# [WHAT NEEDS TO BE DONE]
Find and copy each line of the records where the string "deployed" shows up.

# [INFORMATION SUPPLIED]
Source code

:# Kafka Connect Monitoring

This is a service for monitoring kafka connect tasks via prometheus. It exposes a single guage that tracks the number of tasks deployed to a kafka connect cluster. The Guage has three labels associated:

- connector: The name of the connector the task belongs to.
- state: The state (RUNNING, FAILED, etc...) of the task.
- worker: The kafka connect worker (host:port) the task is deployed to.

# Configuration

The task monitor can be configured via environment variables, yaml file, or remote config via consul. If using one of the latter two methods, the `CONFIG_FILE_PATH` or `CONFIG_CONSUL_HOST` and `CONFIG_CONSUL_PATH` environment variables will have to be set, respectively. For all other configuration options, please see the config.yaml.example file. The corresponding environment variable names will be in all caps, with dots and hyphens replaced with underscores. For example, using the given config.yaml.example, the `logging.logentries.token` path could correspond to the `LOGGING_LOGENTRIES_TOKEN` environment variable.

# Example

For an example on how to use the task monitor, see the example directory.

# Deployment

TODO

# [SOLUTION TO THIS TASK]
This is a service for monitoring kafka connect tasks via prometheus. It exposes a single guage that tracks the number of tasks deployed to a kafka connect cluster. The Guage has three labels associated:
- worker: The kafka connect worker (host:port) the task is deployed to.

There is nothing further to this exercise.